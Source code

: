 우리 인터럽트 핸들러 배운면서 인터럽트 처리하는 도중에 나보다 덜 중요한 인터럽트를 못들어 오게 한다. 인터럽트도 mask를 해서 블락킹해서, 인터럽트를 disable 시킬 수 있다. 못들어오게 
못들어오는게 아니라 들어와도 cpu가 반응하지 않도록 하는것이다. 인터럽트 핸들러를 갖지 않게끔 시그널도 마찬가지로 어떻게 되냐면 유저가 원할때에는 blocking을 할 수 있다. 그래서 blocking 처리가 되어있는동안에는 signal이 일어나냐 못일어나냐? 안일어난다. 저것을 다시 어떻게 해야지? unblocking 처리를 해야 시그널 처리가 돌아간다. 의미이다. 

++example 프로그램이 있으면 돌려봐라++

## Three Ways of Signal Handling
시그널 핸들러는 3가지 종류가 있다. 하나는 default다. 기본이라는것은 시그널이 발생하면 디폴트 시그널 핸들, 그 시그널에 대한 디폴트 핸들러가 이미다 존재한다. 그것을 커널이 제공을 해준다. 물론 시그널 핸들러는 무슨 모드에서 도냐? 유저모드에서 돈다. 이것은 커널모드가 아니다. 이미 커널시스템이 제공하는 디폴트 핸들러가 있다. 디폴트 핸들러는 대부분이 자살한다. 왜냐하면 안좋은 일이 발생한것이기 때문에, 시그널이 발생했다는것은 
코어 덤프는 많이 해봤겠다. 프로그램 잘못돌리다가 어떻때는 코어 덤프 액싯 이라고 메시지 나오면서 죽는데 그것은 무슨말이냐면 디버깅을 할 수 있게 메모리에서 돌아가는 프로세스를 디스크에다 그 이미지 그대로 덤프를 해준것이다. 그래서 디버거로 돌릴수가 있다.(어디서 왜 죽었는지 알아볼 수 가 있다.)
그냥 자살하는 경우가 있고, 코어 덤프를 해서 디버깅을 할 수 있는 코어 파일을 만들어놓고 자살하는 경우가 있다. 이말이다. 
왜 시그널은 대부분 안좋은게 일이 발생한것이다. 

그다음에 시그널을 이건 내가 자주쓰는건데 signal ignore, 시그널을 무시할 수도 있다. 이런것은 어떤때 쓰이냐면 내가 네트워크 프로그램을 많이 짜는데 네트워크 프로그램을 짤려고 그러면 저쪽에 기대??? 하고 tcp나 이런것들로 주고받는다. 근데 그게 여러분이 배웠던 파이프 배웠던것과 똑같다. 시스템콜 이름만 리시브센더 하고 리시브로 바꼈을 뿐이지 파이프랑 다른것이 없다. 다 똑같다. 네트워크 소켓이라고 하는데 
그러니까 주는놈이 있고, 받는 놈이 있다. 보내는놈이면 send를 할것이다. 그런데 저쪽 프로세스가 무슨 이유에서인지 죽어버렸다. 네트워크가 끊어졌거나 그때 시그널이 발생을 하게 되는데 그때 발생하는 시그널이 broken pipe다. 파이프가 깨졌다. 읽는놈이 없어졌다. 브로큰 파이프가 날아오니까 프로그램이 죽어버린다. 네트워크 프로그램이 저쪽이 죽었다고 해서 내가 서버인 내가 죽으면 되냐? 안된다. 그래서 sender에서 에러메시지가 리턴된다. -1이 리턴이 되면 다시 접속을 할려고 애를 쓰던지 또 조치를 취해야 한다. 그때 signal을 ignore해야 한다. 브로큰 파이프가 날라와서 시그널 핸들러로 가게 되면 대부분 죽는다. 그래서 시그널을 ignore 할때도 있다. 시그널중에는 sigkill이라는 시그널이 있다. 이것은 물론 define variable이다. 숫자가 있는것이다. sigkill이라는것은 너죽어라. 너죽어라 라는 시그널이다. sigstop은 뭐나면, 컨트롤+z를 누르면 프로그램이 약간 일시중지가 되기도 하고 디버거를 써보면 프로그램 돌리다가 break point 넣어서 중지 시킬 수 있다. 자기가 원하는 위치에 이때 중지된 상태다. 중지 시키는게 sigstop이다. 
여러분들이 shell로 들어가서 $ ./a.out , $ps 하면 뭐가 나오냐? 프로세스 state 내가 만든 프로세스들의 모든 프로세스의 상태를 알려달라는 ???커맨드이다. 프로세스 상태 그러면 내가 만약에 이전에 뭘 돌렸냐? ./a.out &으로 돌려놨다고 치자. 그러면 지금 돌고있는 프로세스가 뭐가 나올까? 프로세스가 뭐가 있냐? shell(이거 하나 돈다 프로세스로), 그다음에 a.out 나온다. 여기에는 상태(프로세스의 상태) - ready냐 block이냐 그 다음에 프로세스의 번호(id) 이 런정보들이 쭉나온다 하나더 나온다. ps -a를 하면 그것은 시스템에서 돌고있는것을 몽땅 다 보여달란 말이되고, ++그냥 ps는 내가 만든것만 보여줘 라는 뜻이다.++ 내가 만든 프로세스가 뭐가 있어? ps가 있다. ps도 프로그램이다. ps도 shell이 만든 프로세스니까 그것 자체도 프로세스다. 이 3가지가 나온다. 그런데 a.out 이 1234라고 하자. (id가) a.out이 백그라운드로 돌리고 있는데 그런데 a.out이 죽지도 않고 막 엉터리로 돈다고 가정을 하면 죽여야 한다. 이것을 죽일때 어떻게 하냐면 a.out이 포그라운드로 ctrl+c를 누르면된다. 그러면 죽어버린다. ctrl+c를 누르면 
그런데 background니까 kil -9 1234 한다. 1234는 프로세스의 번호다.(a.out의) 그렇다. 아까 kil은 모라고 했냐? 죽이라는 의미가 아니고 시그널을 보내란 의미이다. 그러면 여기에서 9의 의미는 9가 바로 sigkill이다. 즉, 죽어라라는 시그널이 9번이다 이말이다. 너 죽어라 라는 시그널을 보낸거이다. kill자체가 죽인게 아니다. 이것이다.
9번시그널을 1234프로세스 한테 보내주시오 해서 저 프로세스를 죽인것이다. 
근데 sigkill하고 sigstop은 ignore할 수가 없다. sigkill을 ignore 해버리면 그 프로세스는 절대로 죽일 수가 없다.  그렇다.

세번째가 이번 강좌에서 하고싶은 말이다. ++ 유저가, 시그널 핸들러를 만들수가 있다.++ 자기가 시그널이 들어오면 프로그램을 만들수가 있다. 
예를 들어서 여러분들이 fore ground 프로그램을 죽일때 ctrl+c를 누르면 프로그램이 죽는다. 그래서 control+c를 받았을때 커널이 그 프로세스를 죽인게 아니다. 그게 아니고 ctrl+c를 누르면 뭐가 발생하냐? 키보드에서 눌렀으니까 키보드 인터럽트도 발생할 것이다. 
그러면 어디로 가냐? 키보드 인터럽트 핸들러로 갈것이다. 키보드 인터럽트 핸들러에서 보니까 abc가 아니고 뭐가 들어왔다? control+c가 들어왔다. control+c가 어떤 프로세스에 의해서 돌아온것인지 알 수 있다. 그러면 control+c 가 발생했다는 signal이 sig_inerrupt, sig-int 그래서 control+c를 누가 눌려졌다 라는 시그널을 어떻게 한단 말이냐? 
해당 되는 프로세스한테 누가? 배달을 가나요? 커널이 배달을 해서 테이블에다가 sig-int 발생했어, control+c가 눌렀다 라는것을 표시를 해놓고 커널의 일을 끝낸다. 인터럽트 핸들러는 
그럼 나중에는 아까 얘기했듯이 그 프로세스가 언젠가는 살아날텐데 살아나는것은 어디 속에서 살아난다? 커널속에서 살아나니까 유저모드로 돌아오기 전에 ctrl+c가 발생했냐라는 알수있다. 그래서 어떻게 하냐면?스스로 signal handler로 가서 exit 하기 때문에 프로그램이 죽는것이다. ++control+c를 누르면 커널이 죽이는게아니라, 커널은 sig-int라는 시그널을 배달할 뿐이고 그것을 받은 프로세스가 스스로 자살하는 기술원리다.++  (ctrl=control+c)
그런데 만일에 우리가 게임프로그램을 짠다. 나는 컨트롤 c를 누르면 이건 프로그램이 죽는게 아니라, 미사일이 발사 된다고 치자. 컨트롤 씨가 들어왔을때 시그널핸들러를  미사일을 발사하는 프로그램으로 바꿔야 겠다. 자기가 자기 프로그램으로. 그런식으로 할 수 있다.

**WHAT YOU SHOULD DO**
Your answer should be all lines from the data that contain "시그널이".

**RESULT FOR THIS EXERCISE**
시그널 핸들러는 3가지 종류가 있다. 하나는 default다. 기본이라는것은 시그널이 발생하면 디폴트 시그널 핸들, 그 시그널에 대한 디폴트 핸들러가 이미다 존재한다. 그것을 커널이 제공을 해준다. 물론 시그널 핸들러는 무슨 모드에서 도냐? 유저모드에서 돈다. 이것은 커널모드가 아니다. 이미 커널시스템이 제공하는 디폴트 핸들러가 있다. 디폴트 핸들러는 대부분이 자살한다. 왜냐하면 안좋은 일이 발생한것이기 때문에, 시그널이 발생했다는것은 
그러니까 주는놈이 있고, 받는 놈이 있다. 보내는놈이면 send를 할것이다. 그런데 저쪽 프로세스가 무슨 이유에서인지 죽어버렸다. 네트워크가 끊어졌거나 그때 시그널이 발생을 하게 되는데 그때 발생하는 시그널이 broken pipe다. 파이프가 깨졌다. 읽는놈이 없어졌다. 브로큰 파이프가 날아오니까 프로그램이 죽어버린다. 네트워크 프로그램이 저쪽이 죽었다고 해서 내가 서버인 내가 죽으면 되냐? 안된다. 그래서 sender에서 에러메시지가 리턴된다. -1이 리턴이 되면 다시 접속을 할려고 애를 쓰던지 또 조치를 취해야 한다. 그때 signal을 ignore해야 한다. 브로큰 파이프가 날라와서 시그널 핸들러로 가게 되면 대부분 죽는다. 그래서 시그널을 ignore 할때도 있다. 시그널중에는 sigkill이라는 시그널이 있다. 이것은 물론 define variable이다. 숫자가 있는것이다. sigkill이라는것은 너죽어라. 너죽어라 라는 시그널이다. sigstop은 뭐나면, 컨트롤+z를 누르면 프로그램이 약간 일시중지가 되기도 하고 디버거를 써보면 프로그램 돌리다가 break point 넣어서 중지 시킬 수 있다. 자기가 원하는 위치에 이때 중지된 상태다. 중지 시키는게 sigstop이다. 
그런데 background니까 kil -9 1234 한다. 1234는 프로세스의 번호다.(a.out의) 그렇다. 아까 kil은 모라고 했냐? 죽이라는 의미가 아니고 시그널을 보내란 의미이다. 그러면 여기에서 9의 의미는 9가 바로 sigkill이다. 즉, 죽어라라는 시그널이 9번이다 이말이다. 너 죽어라 라는 시그널을 보낸거이다. kill자체가 죽인게 아니다. 이것이다.
세번째가 이번 강좌에서 하고싶은 말이다. ++ 유저가, 시그널 핸들러를 만들수가 있다.++ 자기가 시그널이 들어오면 프로그램을 만들수가 있다. 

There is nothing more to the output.